Material and Methods

Thirty consecutive patients recruited from those hospitalized in our intensive care unit were prospectively evaluated. Informed assent was obtained from all patients or from the nearest relative and the protocol received institutional approval. The following criteria were required for inclusion in the study: (1) all the ventilated patients were suspected of having bacterial pneumonia; (2) all the patients were in a critical condition requiring invasive hemodynamic monitoring, including a Swan-Ganz catheter. The diagnosis of pneumonia was considered if any three of the following clinical parameters were present: recent infiltrates on chest radiographs, febrile disease >38 [degrees] C, leukocytosis > 10000/[mmsup3] or leukopenia <5000/[mmsup3] and feculent tracheal aspirates.

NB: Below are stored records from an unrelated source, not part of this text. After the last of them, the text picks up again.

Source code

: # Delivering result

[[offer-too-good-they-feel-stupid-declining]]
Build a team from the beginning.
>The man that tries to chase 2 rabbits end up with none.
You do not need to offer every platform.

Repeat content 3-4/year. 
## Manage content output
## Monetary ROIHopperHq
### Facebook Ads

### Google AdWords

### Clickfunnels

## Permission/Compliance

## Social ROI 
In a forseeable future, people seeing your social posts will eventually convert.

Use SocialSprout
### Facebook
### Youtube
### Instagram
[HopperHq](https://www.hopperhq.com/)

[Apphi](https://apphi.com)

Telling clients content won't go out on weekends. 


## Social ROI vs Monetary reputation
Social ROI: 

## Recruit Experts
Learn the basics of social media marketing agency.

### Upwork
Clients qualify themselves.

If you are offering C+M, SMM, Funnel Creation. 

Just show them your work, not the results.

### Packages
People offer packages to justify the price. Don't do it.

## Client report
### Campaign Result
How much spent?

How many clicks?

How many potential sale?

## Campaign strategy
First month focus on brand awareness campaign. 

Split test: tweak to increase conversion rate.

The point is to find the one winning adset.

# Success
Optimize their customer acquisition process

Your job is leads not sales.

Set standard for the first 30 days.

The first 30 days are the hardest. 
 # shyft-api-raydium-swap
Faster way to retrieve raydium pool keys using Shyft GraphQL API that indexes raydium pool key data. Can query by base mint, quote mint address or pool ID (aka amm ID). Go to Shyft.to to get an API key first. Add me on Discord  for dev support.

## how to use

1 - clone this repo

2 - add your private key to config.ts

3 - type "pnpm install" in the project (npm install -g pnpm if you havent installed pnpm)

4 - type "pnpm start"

The criteria for patient exclusion were as follows: (1) bitter hypoxemia, defined as a partial influence of oxygen in arterial offspring (Pa[O.sub.2],) of less than 60 mm Hg at a fractional inspired oxygen concentration (FI[o.sub.2]) of 08; (2) systolic kin pressure of less than 80 mm Hg; (3) arterial pH of les than 72; and (4) major hemorrhagic syndrome During the period of the application of mind four eligible patients were exclud because of strict hypoxemia (n = 3), major metabolic acidosis (n = 1) or hemorrhagic syndrome (n = 2) in succession entry into the study, the hospital record of each patient was reviewed prospectively and the following clinical variables were recorded: age; sex; indication for ventilatory support; and use of hemodynamic support. The severity of illness in the 24 h immediately preceding the consideration was assessed according to the APACHE II scoring system" The severity of lung injury was assessed using the lung injury score described on Murray et al.[18]